David Starkey has announced in various media that Wolf Hall is a 'deliberate perversion of history', (though he has neither read the books nor seen the television adaptation so I do wonder how he can assert this). Someone, however, has told him that Mark Rylance, playing Thomas Cromwell, is portrayed as showing grief when his wife and daughters are carried off in a day by the sweating sickness. 'I gather Hilary Mantel has imagined this wonderful tender experience of Thomas Cromwell losing wife and children,' he says, and 'there is not a scrap of evidence for it at all.'


Not all historians hate historical fiction, and many of them are hugely generous towards fiction writers  - I owe an enormous debt of gratitude to Professor Michael Biddiss, for one, who referred me to several useful texts on Nazi Germany and particularly to the invaluable documentary history of Nazism by J Noakes and G Pridham - so helpful, particularly when I was writing Saving Rafael.

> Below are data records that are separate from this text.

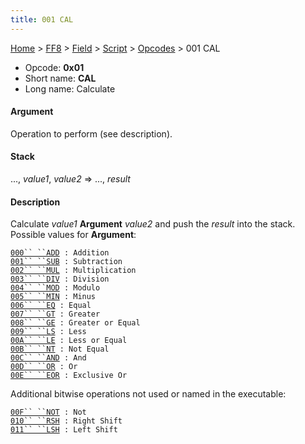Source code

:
 ```yaml
---
title: 001 CAL
---
```


[Home](/ff7-flat-wiki/Main%20Page.md) > [FF8](/ff7-flat-wiki/FF8.md) > [Field](/ff7-flat-wiki/FF8/Field.md) > [Script](/ff7-flat-wiki/FF8/Field/Script.md) > [Opcodes](/ff7-flat-wiki/FF8/Field/Script/Opcodes.md) > 001 CAL

-   Opcode: **0x01**
-   Short name: **CAL**
-   Long name: Calculate

#### Argument

Operation to perform (see description).

#### Stack

..., *value1*, *value2* =&gt; ..., *result*

#### Description

Calculate *value1* **Argument** *value2* and push the *result* into the
stack. Possible values for **Argument**:

[`000`` ``ADD`][]` : Addition`  
[`001`` ``SUB`][]` : Subtraction`  
[`002`` ``MUL`][]` : Multiplication`  
[`003`` ``DIV`][]` : Division`  
[`004`` ``MOD`][]` : Modulo`  
[`005`` ``MIN`][]` : Minus`  
[`006`` ``EQ`][]` : Equal`  
[`007`` ``GT`][]` : Greater`  
[`008`` ``GE`][]` : Greater or Equal`  
[`009`` ``LS`][]` : Less`  
[`00A`` ``LE`][]` : Less or Equal`  
[`00B`` ``NT`][]` : Not Equal`  
[`00C`` ``AND`][]` : And`  
[`00D`` ``OR`][]` : Or`  
[`00E`` ``EOR`][]` : Exclusive Or`

Additional bitwise operations not used or named in the executable:

[`00F`` ``NOT`][]` : Not`  
[`010`` ``RSH`][]` : Right Shift`  
[`011`` ``LSH`][]` : Left Shift`

  [`000`` ``ADD`]: /ff7-flat-wiki/FF8/Field/Script/Opcodes/001%20CAL/000%20ADD.md "wikilink"
  [`001`` ``SUB`]: /ff7-flat-wiki/FF8/Field/Script/Opcodes/001%20CAL/001%20SUB.md "wikilink"
  [`002`` ``MUL`]: /ff7-flat-wiki/FF8/Field/Script/Opcodes/001%20CAL/002%20MUL.md "wikilink"
  [`003`` ``DIV`]: /ff7-flat-wiki/FF8/Field/Script/Opcodes/001%20CAL/003%20DIV.md "wikilink"
  [`004`` ``MOD`]: /ff7-flat-wiki/FF8/Field/Script/Opcodes/001%20CAL/004%20MOD.md "wikilink"
  [`005`` ``MIN`]: /ff7-flat-wiki/FF8/Field/Script/Opcodes/001%20CAL/005%20MIN.md "wikilink"
  [`006`` ``EQ`]: /ff7-flat-wiki/FF8/Field/Script/Opcodes/001%20CAL/006%20EQ.md "wikilink"
  [`007`` ``GT`]: /ff7-flat-wiki/FF8/Field/Script/Opcodes/001%20CAL/007%20GT.md "wikilink"
  [`008`` ``GE`]: /ff7-flat-wiki/FF8/Field/Script/Opcodes/001%20CAL/008%20GE.md "wikilink"
  [`009`` ``LS`]: /ff7-flat-wiki/FF8/Field/Script/Opcodes/001%20CAL/009%20LS.md "wikilink"
  [`00A`` ``LE`]: /ff7-flat-wiki/FF8/Field/Script/Opcodes/001%20CAL/00A%20LE.md "wikilink"
  [`00B`` ``NT`]: /ff7-flat-wiki/FF8/Field/Script/Opcodes/001%20CAL/00B%20NT.md "wikilink"
  [`00C`` ``AND`]: /ff7-flat-wiki/FF8/Field/Script/Opcodes/001%20CAL/00C%20AND.md "wikilink"
  [`00D`` ``OR`]: /ff7-flat-wiki/FF8/Field/Script/Opcodes/001%20CAL/00D%20OR.md "wikilink"
  [`00E`` ``EOR`]: /ff7-flat-wiki/FF8/Field/Script/Opcodes/001%20CAL/00E%20EOR.md "wikilink"
  [`00F`` ``NOT`]: /ff7-flat-wiki/FF8/Field/Script/Opcodes/001%20CAL/00F%20NOT.md "wikilink"
  [`010`` ``RSH`]: /ff7-flat-wiki/FF8/Field/Script/Opcodes/001%20CAL/010%20RSH.md "wikilink"
  [`011`` ``LSH`]: /ff7-flat-wiki/FF8/Field/Script/Opcodes/001%20CAL/011%20LSH.md "wikilink"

However, much as I respect and value historians, I do not need their permission to write my fictions.
The thing is (Doctor Starkey), that a novel set in the past is not an easy-read alternative to a history book (however carefully we do our research, and some of us, notably Dame Hilary, do it very carefully indeed. Indeed Hilary Mantel's work is widely respected by historians). The term historical fiction may perhaps be a tripwire here. We are writers of fiction, and some of us choose to write about historical subjects.That means that we apply our imagination to those subjects, which is what writers do, and of course we go to places (like someone's probable response to a bereavement) that historians must in honesty hold back from.
In exactly the same way, I might write a story about someone, say, who is a teacher in a North of England town. There is no evidence that such a character exists or that any given human being ever behaved exactly as this character did. If I cannot find it, it is not incumbent in me to leave it out, because the job of a writer is to say: 'What if? Supposing?' It is to write a story.
My grandmother in the '30s

Actually, I researched the novels I set in Nazi Germany very carefully, but this was because my enterprise was to understand what it was like to be a person who had to live in Nazi Germany. That is - as readers of my blogs here will readily understand - something very important to me. The enormous amount of reading I have done about the period, as well as watching videos, talking to people who remembered those times, reflecting on the things that came to me from my own family, was not directed at making my works good textbooks for Year 9s. Some people have found them so, but what drove me was that need to open a window for myself on twelve dreadful years that marked and scarred my immediate family as well as damaging and bereaving millions of others.
In the end, though, it came down to 'What if? Supposing?' Supposing one of the boy soldiers who were drafted into the German Home Guard in 1945 was the sole survivor of his unit; supposing he met a girl on the run from Berlin, who had a very different background; supposing the interaction and relationship between them changed both of them as they trod the refugee road with the fighting going on round them? Supposing  the girl was jazz-crazy, and could play the harmonica, and supposing a fantasy grew legs and desperate people started to believe it? Then you get Last Train from Kummersdorf.
There's another idea about historical fiction that is popular among the chattering classes, even post Wolf Hall. It is that it is somehow tacky, chocolate-boxy, that the proper enterprise of novelists is to describe the present day (preferably grittily). Now I have no objection to grit, but there was just as much of it around in the past - and indeed there is a whole generation of excellent novels that deal with the undersides of history, some written by fellow-contributors to this blog. 
One of my history teachers at school took this line: she said we should avoid historical fictions, which were always misleading and trashy, and concentrate on fiction written at the time we were studying. Maybe she would have liked to have a go at the English literature syllabus and excise such trashy works as Henry IV Part One, (which I studied for A Level). Also, she must have despised such trivial works as War and Peace, Schiller's Maria Stuart, Vanity Fair, all of Shakespeare's History plays, Büchner's Danton's Death, Eliot's Murder in the Cathedral (which I first saw, incidentally, at Kendal Grammar School with my brother as one of the Women of Canterbury and David Starkey in the star role. The poetry blew me away.)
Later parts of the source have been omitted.